→ **PROMPT**
Nothing but the lines from the top of the records through the line with "Known Issues" should be returned, exactly, and without pictures.
[THE RECORDS — start]
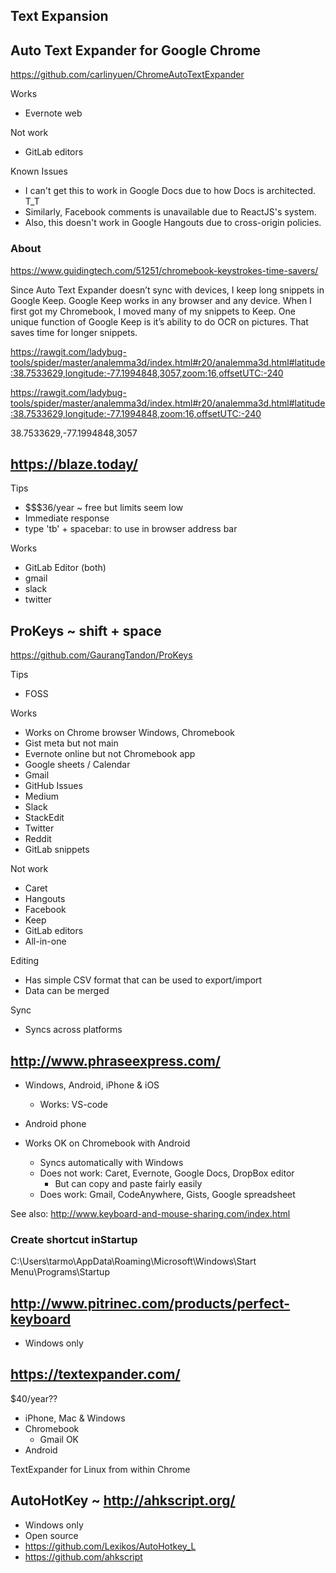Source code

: 

## Text Expansion




## Auto Text Expander for Google Chrome

https://github.com/carlinyuen/ChromeAutoTextExpander

Works

* Evernote web

Not work

* GitLab editors




Known Issues
* I can't get this to work in Google Docs due to how Docs is architected. T_T
* Similarly, Facebook comments is unavailable due to ReactJS's system.
* Also, this doesn't work in Google Hangouts due to cross-origin policies.

### About

https://www.guidingtech.com/51251/chromebook-keystrokes-time-savers/

Since Auto Text Expander doesn’t sync with devices, I keep long snippets in Google Keep. Google Keep works in any browser and any device. When I first got my Chromebook, I moved many of my snippets to Keep. One unique function of Google Keep is it’s ability to do OCR on pictures. That saves time for longer snippets.

https://rawgit.com/ladybug-tools/spider/master/analemma3d/index.html#r20/analemma3d.html#latitude:38.7533629,longitude:-77.1994848,3057,zoom:16,offsetUTC:-240


https://rawgit.com/ladybug-tools/spider/master/analemma3d/index.html#r20/analemma3d.html#latitude:38.7533629,longitude:-77.1994848,zoom:16,offsetUTC:-240

38.7533629,-77.1994848,3057



## https://blaze.today/

Tips

* $$$36/year ~ free but limits seem low
* Immediate response
* type 'tb' + spacebar: to use in browser address bar

Works

* GitLab Editor (both)
* gmail
* slack
* twitter



## ProKeys ~ shift + space

https://github.com/GaurangTandon/ProKeys

Tips

* FOSS

Works

* Works on Chrome browser Windows, Chromebook
* Gist meta but not main
* Evernote online but not Chromebook app
* Google sheets / Calendar
* Gmail
* GitHub Issues
* Medium
* Slack
* StackEdit
* Twitter
* Reddit
* GitLab snippets


Not work

* Caret
* Hangouts
* Facebook
* Keep
* GitLab editors
* All-in-one

Editing

* Has simple CSV format that can be used to export/import
* Data can be merged

Sync

* Syncs across platforms



## http://www.phraseexpress.com/


* Windows, Android, iPhone & iOS
	* Works: VS-code
* Android phone

* Works OK on Chromebook with Android
	* Syncs automatically with Windows
	* Does not work: Caret, Evernote, Google Docs, DropBox editor
		* But can copy and paste fairly easily
	* Does work: Gmail, CodeAnywhere, Gists, Google spreadsheet

See also: http://www.keyboard-and-mouse-sharing.com/index.html



### Create shortcut inStartup

C:\Users\tarmo\AppData\Roaming\Microsoft\Windows\Start Menu\Programs\Startup



## http://www.pitrinec.com/products/perfect-keyboard

* Windows only


## https://textexpander.com/

$40/year??

* iPhone, Mac & Windows
* Chromebook
	* Gmail OK
* Android

TextExpander for Linux from within Chrome

## AutoHotKey ~ http://ahkscript.org/

* Windows only
* Open source
* https://github.com/Lexikos/AutoHotkey_L
* https://github.com/ahkscript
[THE RECORDS — finish]
→ **ANSWER TO THE PROBLEM**
Source code

: 

## Text Expansion




## Auto Text Expander for Google Chrome

https://github.com/carlinyuen/ChromeAutoTextExpander

Works

* Evernote web

Not work

* GitLab editors




Known Issues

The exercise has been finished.